Viva Bèrghem
Davano lavoro a quasi mille persone

Gli ultimi maestri delle coti

Gli ultimi maestri delle coti
Viva Bèrghem 19 Dicembre 2018 ore 12:49

Un contadino curvo sulla falce, un corno colmo d’acqua appeso alla cintura, all’interno una cote. Un’immagine ormai rara a vedersi nella realtà agricola moderna, eppure tanto comune fino al secolo scorso nelle valli e nei campi di pianura. Le pietre coti, fin dall’antichità utilizzate per affilare, sono un prodotto tipico ed esclusivo della provincia bergamasca. La roccia di formazione giurassica sfruttata per la produzione affiora in alcune località della provincia, ma soprattutto nel monte Misma, in bassa Val Seriana nei pressi di Pradalunga, tanto che "La Pradalunga" è il nome commerciale dato a una delle più rinomate qualità.

 

 

«Era conosciuta ed esportata in tutto il mondo – spiega Francesco Ligato, titolare della “Ligato fratelli F&M s.n.c”, l’unica impresa rimasta oggi attiva nel settore – anche aziende produttrici di altri Comuni timbravano i prodotti con il nome di Pradalunga. Era una sorta di brand, che ne faceva sinonimo di qualità». La meccanizzazione dell’agricoltura ha sospinto ai margini questa industria, che nel ’900 contava ancora nella valle quasi un migliaio di addetti. La Ligato Fratelli s.n.c. oggi è un’impresa artigianale, «non fatturiamo i numeri del secolo scorso – continua il proprietario – ma la pietra cote resta comunque il prodotto che ci rappresenta da centinaia di anni. I primi atti notarili che parlano dell’attività della famiglia risalgono al quindicesimo secolo, ma anche prima nei due rami genealogici dei bisnonni, la storia della produzione di coti si perde indietro fino al medioevo».
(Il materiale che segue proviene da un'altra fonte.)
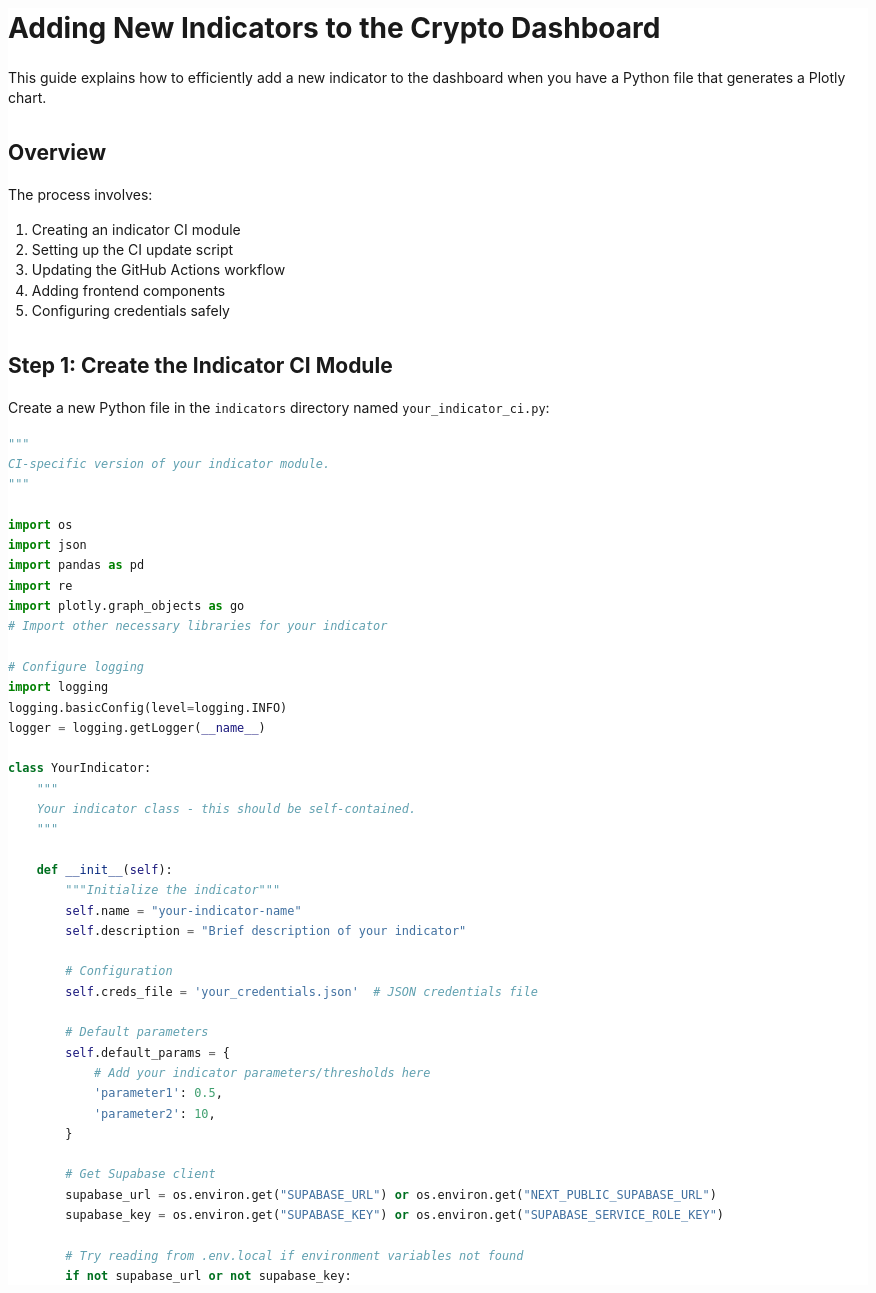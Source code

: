 # Adding New Indicators to the Crypto Dashboard

This guide explains how to efficiently add a new indicator to the dashboard when you have a Python file that generates a Plotly chart.

## Overview

The process involves:

1. Creating an indicator CI module
2. Setting up the CI update script
3. Updating the GitHub Actions workflow
4. Adding frontend components
5. Configuring credentials safely

## Step 1: Create the Indicator CI Module

Create a new Python file in the `indicators` directory named `your_indicator_ci.py`:

```python
"""
CI-specific version of your indicator module.
"""

import os
import json
import pandas as pd
import re
import plotly.graph_objects as go
# Import other necessary libraries for your indicator

# Configure logging
import logging
logging.basicConfig(level=logging.INFO)
logger = logging.getLogger(__name__)

class YourIndicator:
    """
    Your indicator class - this should be self-contained.
    """
    
    def __init__(self):
        """Initialize the indicator"""
        self.name = "your-indicator-name"
        self.description = "Brief description of your indicator"
        
        # Configuration 
        self.creds_file = 'your_credentials.json'  # JSON credentials file
        
        # Default parameters
        self.default_params = {
            # Add your indicator parameters/thresholds here
            'parameter1': 0.5,
            'parameter2': 10,
        }
        
        # Get Supabase client
        supabase_url = os.environ.get("SUPABASE_URL") or os.environ.get("NEXT_PUBLIC_SUPABASE_URL")
        supabase_key = os.environ.get("SUPABASE_KEY") or os.environ.get("SUPABASE_SERVICE_ROLE_KEY")
        
        # Try reading from .env.local if environment variables not found
        if not supabase_url or not supabase_key:
```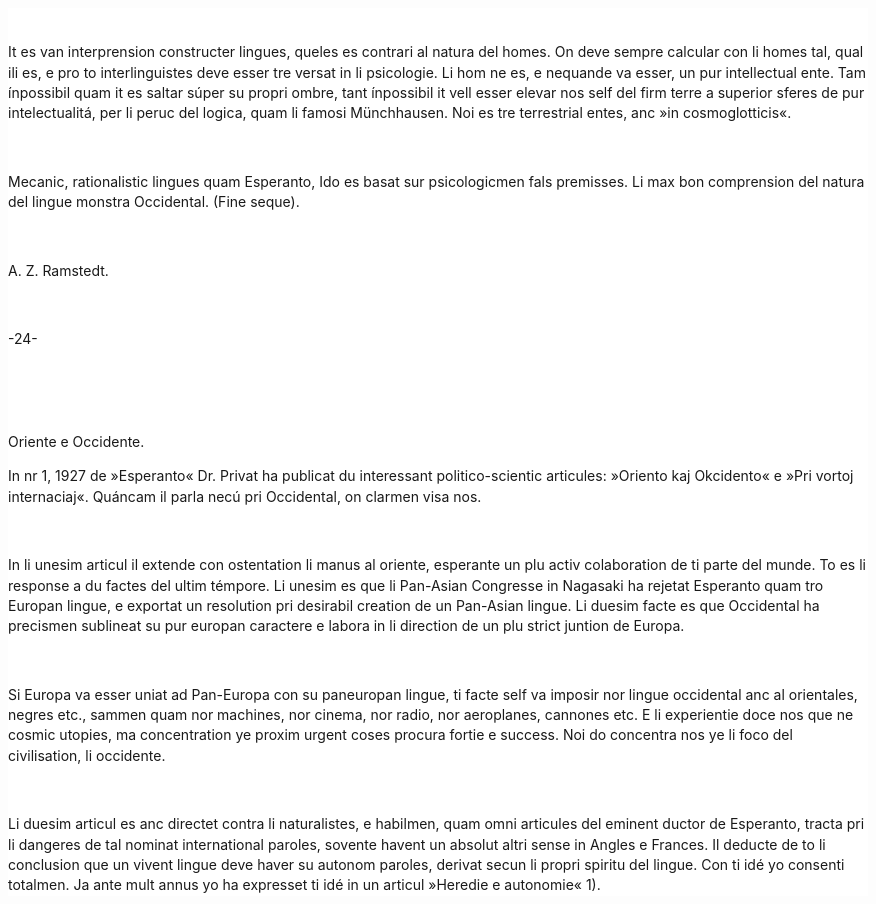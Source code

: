  

It es van interprension constructer lingues, queles es contrari al
natura del homes. On deve sempre calcular con li homes tal, qual ili es,
e pro to interlinguistes deve esser tre versat in li psicologie. Li hom
ne es, e nequande va esser, un pur intellectual ente. Tam ínpossibil
quam it es saltar súper su propri ombre, tant ínpossibil it vell esser
elevar nos self del firm terre a superior sferes de pur intelectualitá,
per li peruc del logica, quam li famosi Münchhausen. Noi es tre
terrestrial entes, anc »in cosmoglotticis«.

 

Mecanic, rationalistic lingues quam Esperanto, Ido es basat sur
psicologicmen fals premisses. Li max bon comprension del natura del
lingue monstra Occidental. (Fine seque).

 

A. Z. Ramstedt.

 

-24-

 

 

Oriente e Occidente.

In nr 1, 1927 de »Esperanto« Dr. Privat ha publicat du interessant
politico-scientic articules: »Oriento kaj Okcidento« e »Pri vortoj
internaciaj«. Quáncam il parla necú pri Occidental, on clarmen visa nos.

 

In li unesim articul il extende con ostentation li manus al oriente,
esperante un plu activ colaboration de ti parte del munde. To es li
response a du factes del ultim témpore. Li unesim es que li Pan-Asian
Congresse in Nagasaki ha rejetat Esperanto quam tro Europan lingue, e
exportat un resolution pri desirabil creation de un Pan-Asian lingue. Li
duesim facte es que Occidental ha precismen sublineat su pur europan
caractere e labora in li direction de un plu strict juntion de Europa.

 

Si Europa va esser uniat ad Pan-Europa con su paneuropan lingue, ti
facte self va imposir nor lingue occidental anc al orientales, negres
etc., sammen quam nor machines, nor cinema, nor radio, nor aeroplanes,
cannones etc. E li experientie doce nos que ne cosmic utopies, ma
concentration ye proxim urgent coses procura fortie e success. Noi do
concentra nos ye li foco del civilisation, li occidente.

 

Li duesim articul es anc directet contra li naturalistes, e habilmen,
quam omni articules del eminent ductor de Esperanto, tracta pri li
dangeres de tal nominat international paroles, sovente havent un absolut
altri sense in Angles e Frances. Il deducte de to li conclusion que un
vivent lingue deve haver su autonom paroles, derivat secun li propri
spiritu del lingue. Con ti idé yo consenti totalmen. Ja ante mult annus
yo ha expresset ti idé in un articul »Heredie e autonomie« 1).

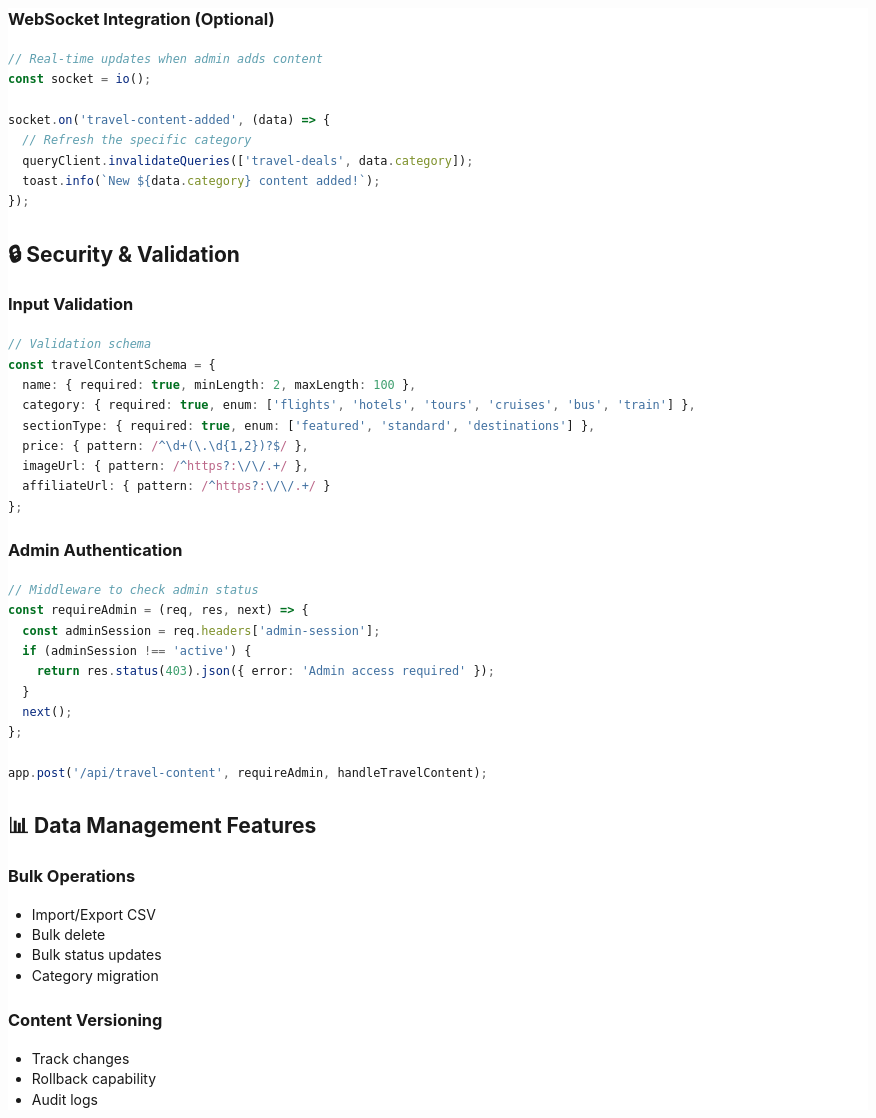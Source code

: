 ### **WebSocket Integration (Optional)**
```typescript
// Real-time updates when admin adds content
const socket = io();

socket.on('travel-content-added', (data) => {
  // Refresh the specific category
  queryClient.invalidateQueries(['travel-deals', data.category]);
  toast.info(`New ${data.category} content added!`);
});
```

## 🔒 Security & Validation

### **Input Validation**
```typescript
// Validation schema
const travelContentSchema = {
  name: { required: true, minLength: 2, maxLength: 100 },
  category: { required: true, enum: ['flights', 'hotels', 'tours', 'cruises', 'bus', 'train'] },
  sectionType: { required: true, enum: ['featured', 'standard', 'destinations'] },
  price: { pattern: /^\d+(\.\d{1,2})?$/ },
  imageUrl: { pattern: /^https?:\/\/.+/ },
  affiliateUrl: { pattern: /^https?:\/\/.+/ }
};
```

### **Admin Authentication**
```typescript
// Middleware to check admin status
const requireAdmin = (req, res, next) => {
  const adminSession = req.headers['admin-session'];
  if (adminSession !== 'active') {
    return res.status(403).json({ error: 'Admin access required' });
  }
  next();
};

app.post('/api/travel-content', requireAdmin, handleTravelContent);
```

## 📊 Data Management Features

### **Bulk Operations**
- Import/Export CSV
- Bulk delete
- Bulk status updates
- Category migration

### **Content Versioning**
- Track changes
- Rollback capability
- Audit logs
Importanza economico-sociale. Il settore delle pietre coti, fino agli anni ’50 è stata una vera e propria industria, rappresentava l’attività lavorativa principale nel paese, coinvolgendo intono ai 300 dipendenti, più i cavatori e le lavoratrici a cottimo. L’azienda della famiglia Ligato possedeva dieci torni leviganti con un regime produttivo che arrivava a cinquemila pietre al giorno e un commercio mondiale di un milione di pezzi l’anno. Attorno all’attività di lavorazione delle coti si venne a creare un indotto con una forte rilevanza sociale ed economica, perché paesi interi vivevano su questa risorsa e Pradalunga ne è l’esempio più eclatante: gli uomini si occupavano dell’estrazione e della lavorazione, le donne e i bambini della rifinitura e dell’imballaggio dei prodotti.

 

 

Il futuro della pietra. Oggi, oltre a lavorare le coti, si sono specializzati in abrasivi naturali, materiali che consentono di affilare non solo gli strumenti agricoli e di falegnameria, ma anche una vasta gamma di oggetti specifici: dagli aghi in campo medico agli strumenti di odontoiatria; dalle lame dei pattini da ghiaccio alle lamine degli sci in ambito sportivo; dai coltellini ai rasoi nel mondo dell’hobbystica. Il fatturato della società è composto al settanta per cento da esportazioni, soprattutto verso Francia, Germania, Austria, Svezia e Olanda: «Sono Paesi molto attenti alla qualità. Purtroppo non si può dire altrettanto dell’Italia – sottolinea Francesco Ligato –. Il problema è che a volte per risparmiare le ditte scelgono materiali scarsi per affilare strumenti, invece, di alta precisione». A livello europeo, il commercio di abrasivi vede ancora un mercato di diverse migliaia di pezzi: sono perlopiù prodotti sintetici che arrivano dalla Cina. Ma le pietre naturali «non sono affatto un prodotto superato – conferma il titolare –, anzi, ancora oggi si cava anche qui nella Bergamasca». Ci sono aree geografiche dove i grandi mezzi agricoli meccanici non possono arrivare, per avverse condizioni di terreno, pendenze, costi dei macchinari. Qui gli strumenti manuali sono ancora molto usati.

Il futuro della lavorazione della pietra si prospetta ancora attivo: «Noi siamo ottimisti – dichiara Francesco Ligato –. Abbiamo scelto di puntare su prodotti di nicchia, abbiamo mantenuto le fasi di lavorazione manuali, tramandate da generazioni e usiamo elementi naturali peculiari per la loro composizione chimica. Uniamo tradizione e innovazione, siamo sempre alla ricerca di prodotti nuovi, pur utilizzando strumenti e materiali antichi». Il fascino di questa arte è anche in mostra: l’azienda ha allestito un laboratorio-museo visitabile su prenotazione da aprile a ottobre.